Stored data entries:

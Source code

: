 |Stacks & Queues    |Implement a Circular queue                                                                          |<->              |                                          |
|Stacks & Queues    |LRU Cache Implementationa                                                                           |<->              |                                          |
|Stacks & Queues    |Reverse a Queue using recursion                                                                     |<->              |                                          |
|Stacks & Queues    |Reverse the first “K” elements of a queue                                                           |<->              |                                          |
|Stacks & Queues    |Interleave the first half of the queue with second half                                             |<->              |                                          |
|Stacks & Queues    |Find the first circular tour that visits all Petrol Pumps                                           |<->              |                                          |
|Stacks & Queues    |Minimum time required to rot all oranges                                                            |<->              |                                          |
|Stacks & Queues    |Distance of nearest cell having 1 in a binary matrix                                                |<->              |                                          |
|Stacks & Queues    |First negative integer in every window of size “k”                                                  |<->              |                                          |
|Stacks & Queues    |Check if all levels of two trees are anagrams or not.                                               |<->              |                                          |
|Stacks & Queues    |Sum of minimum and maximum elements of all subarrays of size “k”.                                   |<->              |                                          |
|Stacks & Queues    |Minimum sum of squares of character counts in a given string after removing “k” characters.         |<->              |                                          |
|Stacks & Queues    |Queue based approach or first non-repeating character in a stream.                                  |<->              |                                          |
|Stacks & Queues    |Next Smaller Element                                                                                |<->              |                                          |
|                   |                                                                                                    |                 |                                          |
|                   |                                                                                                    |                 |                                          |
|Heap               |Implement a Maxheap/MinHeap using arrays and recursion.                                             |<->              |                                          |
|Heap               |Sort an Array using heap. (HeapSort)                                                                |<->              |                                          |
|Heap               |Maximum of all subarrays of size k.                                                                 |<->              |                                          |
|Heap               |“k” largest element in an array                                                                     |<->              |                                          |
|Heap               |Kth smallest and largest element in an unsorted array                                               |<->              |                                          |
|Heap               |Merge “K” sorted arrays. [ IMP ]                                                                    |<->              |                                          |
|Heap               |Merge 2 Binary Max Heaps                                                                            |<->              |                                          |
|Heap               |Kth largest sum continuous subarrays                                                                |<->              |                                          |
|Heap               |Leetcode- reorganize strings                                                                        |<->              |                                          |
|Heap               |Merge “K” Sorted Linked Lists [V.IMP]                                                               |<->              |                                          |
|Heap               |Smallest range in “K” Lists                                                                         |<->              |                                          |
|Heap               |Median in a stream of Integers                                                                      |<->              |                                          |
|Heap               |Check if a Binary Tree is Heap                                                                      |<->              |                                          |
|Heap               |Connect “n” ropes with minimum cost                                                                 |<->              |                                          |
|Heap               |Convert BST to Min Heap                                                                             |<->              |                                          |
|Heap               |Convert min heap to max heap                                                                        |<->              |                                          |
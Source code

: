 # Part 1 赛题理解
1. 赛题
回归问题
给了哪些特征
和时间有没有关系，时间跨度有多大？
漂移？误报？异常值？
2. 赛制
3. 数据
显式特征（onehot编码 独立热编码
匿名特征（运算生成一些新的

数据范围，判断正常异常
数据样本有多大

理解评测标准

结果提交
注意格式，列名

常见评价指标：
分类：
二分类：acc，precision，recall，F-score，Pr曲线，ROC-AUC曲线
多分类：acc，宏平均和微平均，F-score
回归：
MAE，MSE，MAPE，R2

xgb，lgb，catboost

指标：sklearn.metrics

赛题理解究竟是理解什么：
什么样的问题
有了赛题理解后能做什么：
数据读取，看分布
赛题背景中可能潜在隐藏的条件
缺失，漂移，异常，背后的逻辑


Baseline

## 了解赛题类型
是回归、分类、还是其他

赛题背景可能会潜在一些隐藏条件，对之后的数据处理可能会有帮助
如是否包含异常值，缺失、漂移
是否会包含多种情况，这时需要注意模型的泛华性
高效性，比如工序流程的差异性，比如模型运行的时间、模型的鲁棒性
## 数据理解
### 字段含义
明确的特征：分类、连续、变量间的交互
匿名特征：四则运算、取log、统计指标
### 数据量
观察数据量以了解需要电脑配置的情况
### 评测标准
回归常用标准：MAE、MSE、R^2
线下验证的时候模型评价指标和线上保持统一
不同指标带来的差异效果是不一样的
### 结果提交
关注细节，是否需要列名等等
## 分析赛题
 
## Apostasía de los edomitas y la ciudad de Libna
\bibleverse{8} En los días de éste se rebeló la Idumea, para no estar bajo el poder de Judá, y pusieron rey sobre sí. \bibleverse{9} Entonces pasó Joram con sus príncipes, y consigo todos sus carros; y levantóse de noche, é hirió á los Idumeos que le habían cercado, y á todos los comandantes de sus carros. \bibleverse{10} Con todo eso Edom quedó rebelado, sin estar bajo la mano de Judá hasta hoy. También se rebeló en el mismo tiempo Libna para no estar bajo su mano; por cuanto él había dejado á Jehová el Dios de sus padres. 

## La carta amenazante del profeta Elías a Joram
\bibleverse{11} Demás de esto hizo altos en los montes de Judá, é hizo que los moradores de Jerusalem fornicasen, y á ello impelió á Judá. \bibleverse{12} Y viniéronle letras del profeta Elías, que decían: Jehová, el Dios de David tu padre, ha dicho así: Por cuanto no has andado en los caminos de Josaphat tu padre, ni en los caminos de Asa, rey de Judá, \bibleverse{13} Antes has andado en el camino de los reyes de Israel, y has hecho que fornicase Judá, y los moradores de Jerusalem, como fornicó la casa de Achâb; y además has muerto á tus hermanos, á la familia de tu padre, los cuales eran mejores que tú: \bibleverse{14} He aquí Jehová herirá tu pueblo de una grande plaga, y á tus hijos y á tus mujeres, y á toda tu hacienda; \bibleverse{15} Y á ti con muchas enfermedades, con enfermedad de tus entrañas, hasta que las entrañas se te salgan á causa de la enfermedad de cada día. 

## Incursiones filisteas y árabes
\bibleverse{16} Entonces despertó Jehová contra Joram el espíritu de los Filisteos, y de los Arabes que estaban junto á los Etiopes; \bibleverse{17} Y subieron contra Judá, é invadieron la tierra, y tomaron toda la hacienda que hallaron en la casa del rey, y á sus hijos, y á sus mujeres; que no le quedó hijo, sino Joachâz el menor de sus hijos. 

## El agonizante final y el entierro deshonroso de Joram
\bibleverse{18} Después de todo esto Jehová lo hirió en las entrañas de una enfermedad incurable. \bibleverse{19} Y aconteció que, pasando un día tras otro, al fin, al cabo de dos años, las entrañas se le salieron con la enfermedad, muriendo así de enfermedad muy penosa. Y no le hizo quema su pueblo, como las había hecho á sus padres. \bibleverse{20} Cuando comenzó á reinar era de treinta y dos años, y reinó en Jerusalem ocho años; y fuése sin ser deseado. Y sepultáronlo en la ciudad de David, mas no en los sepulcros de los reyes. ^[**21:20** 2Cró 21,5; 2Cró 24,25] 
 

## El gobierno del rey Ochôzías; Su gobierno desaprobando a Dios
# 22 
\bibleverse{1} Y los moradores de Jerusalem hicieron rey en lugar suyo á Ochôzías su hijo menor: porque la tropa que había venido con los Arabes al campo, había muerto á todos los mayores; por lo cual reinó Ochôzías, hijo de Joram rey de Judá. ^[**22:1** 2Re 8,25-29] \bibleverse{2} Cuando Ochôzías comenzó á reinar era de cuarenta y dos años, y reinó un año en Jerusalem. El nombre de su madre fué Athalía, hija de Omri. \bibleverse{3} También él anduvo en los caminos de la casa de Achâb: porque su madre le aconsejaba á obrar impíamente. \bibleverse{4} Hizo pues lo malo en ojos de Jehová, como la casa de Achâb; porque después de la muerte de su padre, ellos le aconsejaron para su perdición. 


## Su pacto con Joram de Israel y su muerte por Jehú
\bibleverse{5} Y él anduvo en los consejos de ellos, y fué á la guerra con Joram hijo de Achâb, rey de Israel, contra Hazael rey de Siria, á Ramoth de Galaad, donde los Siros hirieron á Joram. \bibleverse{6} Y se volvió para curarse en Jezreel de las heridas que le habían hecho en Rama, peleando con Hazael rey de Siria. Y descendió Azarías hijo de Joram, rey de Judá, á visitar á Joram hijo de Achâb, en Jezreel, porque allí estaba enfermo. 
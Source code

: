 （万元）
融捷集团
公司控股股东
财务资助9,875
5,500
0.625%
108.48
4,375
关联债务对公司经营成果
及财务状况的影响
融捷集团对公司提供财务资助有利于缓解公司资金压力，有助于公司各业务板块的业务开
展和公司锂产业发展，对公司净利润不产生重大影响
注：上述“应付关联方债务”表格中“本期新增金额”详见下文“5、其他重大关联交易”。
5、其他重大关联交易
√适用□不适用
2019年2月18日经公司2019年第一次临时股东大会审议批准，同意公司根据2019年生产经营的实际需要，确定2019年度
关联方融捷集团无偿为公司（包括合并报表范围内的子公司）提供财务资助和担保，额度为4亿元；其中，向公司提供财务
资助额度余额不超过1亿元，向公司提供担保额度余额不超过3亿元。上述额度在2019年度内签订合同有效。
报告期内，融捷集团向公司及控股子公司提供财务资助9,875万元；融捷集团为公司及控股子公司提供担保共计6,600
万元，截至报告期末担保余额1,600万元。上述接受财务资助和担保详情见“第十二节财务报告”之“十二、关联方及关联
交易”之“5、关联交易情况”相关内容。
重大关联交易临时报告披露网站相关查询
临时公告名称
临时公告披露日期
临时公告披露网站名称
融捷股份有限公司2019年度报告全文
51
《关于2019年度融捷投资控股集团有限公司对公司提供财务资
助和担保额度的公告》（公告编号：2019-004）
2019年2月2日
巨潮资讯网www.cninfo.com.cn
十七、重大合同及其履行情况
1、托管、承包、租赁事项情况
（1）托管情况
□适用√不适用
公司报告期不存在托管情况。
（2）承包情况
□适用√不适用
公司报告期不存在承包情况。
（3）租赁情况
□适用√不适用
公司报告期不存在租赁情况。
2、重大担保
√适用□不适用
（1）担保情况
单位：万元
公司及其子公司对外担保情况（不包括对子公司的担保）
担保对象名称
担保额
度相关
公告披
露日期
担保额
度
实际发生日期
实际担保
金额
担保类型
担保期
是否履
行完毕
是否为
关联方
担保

YOUR OBJECTIVE:
An exact, complete copy of the lines above from the one with "of minimum and" through the one with "based approach or" is the whole answer.

SOLUTION FOR THIS EXERCISE:
|Stacks & Queues    |Sum of minimum and maximum elements of all subarrays of size “k”.                                   |<->              |                                          |
|Stacks & Queues    |Minimum sum of squares of character counts in a given string after removing “k” characters.         |<->              |                                          |
|Stacks & Queues    |Queue based approach or first non-repeating character in a stream.                                  |<->              |                                          |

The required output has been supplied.